As the fall season quickly comes, winter is right behind it. Depending on who you listen to, it appears the majority consensus is that El Nino will be having a strong effect this winter, bringing possibly harsher and longer winter conditions. Whether you’re simply bringing in the lawn mower for the winter or a John Deere farm tractor, preparations should be made on both fronts. In an effort to keep ahead of mother nature, here are some tips to be prepared for the winter ahead and winterize your equipment correctly.
For Storing Your Tractor:
1) Get a tune-up? Yes, it’s actually recommended to give the tractor a quick tune-up before going into hibernation for the winter so that when the time comes to start it up again, it will start as quickly as possible and run as optimally after resting for such a long duration. By implementing the tune-up before the winter, you’ll have a chance to run it a couple of times and acclimate any new equipment to the tractor rather than adding or replacing those items and have to start it from a cold state.

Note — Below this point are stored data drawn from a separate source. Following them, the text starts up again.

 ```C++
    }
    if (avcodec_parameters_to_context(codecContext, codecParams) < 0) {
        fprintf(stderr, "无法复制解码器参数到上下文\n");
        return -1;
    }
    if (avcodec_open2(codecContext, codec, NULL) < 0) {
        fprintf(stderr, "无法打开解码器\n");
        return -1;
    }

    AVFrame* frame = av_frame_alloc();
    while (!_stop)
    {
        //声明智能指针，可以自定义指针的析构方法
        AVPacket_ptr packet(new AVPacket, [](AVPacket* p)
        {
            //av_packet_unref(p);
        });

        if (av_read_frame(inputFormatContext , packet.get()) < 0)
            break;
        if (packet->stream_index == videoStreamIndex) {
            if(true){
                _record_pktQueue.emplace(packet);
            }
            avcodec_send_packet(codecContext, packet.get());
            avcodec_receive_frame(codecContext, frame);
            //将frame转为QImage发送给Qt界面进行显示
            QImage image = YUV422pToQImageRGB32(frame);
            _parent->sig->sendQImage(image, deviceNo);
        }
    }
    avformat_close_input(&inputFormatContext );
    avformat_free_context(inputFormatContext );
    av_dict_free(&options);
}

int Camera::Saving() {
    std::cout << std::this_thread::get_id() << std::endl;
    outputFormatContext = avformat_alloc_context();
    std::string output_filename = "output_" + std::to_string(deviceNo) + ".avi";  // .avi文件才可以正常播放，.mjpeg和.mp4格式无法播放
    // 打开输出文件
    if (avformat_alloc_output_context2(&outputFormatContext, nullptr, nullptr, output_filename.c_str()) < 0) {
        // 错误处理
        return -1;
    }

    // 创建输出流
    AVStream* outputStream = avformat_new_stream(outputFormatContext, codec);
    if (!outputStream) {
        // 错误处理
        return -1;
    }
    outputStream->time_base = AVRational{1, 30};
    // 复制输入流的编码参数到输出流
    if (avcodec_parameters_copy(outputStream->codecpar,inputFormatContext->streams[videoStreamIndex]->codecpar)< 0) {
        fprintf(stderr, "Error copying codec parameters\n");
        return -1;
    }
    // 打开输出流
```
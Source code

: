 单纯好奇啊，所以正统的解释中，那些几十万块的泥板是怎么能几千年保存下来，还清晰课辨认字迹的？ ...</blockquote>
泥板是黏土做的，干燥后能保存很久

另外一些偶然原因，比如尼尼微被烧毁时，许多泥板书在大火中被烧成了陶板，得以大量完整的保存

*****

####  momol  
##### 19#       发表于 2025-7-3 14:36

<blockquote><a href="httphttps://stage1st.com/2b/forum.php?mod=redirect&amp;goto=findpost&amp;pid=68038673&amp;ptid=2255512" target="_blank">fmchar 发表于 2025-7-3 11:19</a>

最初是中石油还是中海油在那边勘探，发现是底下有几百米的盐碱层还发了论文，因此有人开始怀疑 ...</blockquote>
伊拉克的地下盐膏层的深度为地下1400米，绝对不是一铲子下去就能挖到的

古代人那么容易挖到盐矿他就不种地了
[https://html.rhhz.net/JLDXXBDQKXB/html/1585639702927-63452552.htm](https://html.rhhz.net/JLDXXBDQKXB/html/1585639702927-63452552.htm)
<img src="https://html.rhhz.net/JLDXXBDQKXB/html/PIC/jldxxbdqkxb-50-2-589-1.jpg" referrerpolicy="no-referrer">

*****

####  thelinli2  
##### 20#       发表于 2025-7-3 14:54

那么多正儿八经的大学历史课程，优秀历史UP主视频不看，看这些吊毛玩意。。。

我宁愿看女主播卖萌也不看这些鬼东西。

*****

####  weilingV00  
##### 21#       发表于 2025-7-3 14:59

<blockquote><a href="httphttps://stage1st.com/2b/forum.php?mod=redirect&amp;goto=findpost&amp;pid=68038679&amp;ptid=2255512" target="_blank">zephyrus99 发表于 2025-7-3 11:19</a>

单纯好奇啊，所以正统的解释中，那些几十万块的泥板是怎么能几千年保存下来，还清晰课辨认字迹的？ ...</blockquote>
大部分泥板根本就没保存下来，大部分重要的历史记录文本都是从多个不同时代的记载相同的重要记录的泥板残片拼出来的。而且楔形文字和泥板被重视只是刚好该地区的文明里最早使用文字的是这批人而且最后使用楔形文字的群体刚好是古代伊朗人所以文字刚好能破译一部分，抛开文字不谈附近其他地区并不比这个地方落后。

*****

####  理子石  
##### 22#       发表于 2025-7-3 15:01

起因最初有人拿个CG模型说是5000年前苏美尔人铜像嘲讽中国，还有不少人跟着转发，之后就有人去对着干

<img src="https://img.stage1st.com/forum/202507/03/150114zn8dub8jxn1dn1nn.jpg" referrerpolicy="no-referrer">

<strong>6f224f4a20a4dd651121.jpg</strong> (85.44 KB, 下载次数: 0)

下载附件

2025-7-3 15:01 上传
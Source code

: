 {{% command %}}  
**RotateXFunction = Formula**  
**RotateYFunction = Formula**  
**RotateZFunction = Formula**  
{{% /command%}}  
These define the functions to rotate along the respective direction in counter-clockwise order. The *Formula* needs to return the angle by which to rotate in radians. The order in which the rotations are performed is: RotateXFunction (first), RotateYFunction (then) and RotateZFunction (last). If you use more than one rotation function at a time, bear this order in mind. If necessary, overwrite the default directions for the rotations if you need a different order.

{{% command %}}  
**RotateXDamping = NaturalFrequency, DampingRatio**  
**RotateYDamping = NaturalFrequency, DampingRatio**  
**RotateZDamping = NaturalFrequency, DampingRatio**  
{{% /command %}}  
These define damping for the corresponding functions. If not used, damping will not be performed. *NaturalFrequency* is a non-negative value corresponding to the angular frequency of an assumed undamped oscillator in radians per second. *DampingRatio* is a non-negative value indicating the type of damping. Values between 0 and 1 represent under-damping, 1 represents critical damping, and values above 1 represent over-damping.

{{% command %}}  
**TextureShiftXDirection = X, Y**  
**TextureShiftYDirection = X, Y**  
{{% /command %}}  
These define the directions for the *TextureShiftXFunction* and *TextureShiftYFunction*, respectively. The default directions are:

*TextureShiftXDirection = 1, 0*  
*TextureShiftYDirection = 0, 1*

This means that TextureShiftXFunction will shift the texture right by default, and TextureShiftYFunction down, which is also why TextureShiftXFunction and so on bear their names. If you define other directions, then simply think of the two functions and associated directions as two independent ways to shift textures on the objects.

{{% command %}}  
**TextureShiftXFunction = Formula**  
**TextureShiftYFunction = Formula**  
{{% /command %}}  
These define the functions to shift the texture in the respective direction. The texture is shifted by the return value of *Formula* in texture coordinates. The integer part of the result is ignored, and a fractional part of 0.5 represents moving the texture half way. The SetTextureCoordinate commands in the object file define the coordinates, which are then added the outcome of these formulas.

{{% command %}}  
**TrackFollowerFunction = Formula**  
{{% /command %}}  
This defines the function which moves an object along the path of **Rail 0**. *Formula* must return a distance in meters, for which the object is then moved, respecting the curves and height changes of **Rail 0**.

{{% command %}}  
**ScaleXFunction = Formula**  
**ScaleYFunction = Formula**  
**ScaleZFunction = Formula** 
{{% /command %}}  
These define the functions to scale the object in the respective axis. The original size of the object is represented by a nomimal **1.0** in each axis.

2) Get charged up! The battery…ah yes, nothing worse than trying to turn the engine over with nothing but a click, click, click. Many that store equipment for the winter have already made it an expectation that the engine will not start due to the idea that the battery can’t hold its charge over the winter. However, this is inaccurate. A battery certainly can hold its charge, but it needs to be in good working order; fully charged, fresh fluids, and doesn’t hurt if it was bought recently.
3) Check your equipment. Whether it’s simply the fuel or something more important as a skid steer or round baler belts, each needs to be handled correctly. It’s always best to check with the manufacturer to determine what their recommended winterization methods are; however, the important piece is to check. Realize each piece of equipment or supply is different and may require very different methods in order to work optimally after the winter season.
There you have it, 3 tips to help keep you ahead of the upcoming winter, as we know we can expect it every year! Be sure to take the preventative measures as the repair costs often outweigh the preventive costs.